(Dataset records)
☆ ☆ ☆

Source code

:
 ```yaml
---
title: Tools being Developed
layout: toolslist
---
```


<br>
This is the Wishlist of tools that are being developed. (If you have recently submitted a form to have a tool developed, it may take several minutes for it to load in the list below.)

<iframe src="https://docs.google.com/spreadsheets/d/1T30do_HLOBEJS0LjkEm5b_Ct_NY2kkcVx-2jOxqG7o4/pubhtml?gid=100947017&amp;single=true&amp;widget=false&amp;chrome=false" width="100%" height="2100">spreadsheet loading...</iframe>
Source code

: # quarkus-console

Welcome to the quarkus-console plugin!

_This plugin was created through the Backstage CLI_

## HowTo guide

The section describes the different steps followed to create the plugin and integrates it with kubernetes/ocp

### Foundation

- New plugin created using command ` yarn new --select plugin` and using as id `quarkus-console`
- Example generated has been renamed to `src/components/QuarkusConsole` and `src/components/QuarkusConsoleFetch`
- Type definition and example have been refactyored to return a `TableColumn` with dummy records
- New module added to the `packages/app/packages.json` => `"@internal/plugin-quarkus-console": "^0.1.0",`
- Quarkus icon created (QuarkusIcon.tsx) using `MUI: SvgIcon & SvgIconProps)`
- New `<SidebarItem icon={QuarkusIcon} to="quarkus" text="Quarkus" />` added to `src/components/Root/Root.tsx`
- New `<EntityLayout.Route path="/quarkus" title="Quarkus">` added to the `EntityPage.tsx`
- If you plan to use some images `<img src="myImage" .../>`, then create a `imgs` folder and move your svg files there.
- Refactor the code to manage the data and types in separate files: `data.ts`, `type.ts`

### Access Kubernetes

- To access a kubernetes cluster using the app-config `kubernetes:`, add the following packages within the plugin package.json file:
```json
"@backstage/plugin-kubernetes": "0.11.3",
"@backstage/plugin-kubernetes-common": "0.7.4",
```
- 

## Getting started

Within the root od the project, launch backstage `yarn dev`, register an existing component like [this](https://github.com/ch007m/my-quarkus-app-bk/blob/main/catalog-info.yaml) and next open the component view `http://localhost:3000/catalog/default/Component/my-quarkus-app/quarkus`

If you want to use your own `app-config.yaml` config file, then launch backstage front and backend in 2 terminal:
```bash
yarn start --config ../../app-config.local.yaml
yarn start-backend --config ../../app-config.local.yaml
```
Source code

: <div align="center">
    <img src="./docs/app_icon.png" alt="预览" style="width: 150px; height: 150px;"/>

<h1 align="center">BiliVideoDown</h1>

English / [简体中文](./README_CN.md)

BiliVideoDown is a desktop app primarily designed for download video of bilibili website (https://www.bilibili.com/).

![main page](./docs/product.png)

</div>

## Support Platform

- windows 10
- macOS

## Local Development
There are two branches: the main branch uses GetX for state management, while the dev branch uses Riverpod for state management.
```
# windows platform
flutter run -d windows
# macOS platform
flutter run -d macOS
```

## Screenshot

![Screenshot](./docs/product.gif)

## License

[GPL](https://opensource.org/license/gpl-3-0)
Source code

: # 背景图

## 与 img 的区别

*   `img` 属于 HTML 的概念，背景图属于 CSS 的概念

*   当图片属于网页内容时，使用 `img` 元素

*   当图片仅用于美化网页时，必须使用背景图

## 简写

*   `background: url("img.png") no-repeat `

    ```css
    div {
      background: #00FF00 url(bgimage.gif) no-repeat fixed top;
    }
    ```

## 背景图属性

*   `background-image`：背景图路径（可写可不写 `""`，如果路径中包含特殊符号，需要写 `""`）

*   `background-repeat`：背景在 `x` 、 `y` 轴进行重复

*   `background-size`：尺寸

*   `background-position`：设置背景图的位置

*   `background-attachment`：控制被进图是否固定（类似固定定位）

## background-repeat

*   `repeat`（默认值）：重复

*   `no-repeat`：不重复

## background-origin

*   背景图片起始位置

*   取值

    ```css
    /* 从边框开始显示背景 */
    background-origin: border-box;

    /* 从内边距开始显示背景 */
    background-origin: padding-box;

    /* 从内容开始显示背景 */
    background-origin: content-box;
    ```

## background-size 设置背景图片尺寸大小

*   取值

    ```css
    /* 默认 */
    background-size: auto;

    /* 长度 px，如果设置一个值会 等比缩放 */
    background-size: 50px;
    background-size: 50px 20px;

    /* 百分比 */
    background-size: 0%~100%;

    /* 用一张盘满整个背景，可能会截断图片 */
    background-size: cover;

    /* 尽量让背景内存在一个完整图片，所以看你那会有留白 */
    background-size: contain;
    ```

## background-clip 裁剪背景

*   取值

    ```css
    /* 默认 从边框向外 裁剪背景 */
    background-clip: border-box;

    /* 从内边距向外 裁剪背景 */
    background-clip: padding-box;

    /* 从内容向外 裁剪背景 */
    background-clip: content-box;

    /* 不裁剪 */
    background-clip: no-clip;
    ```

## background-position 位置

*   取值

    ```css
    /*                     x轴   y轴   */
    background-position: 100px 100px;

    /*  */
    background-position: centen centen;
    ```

☆ ☆ ☆

__WHAT YOU NEED TO DO__:
Scan the data above line by line. Please say how many lines hold the word "width", and give only that number.

__SOLUTION TO THIS EXERCISE__:
2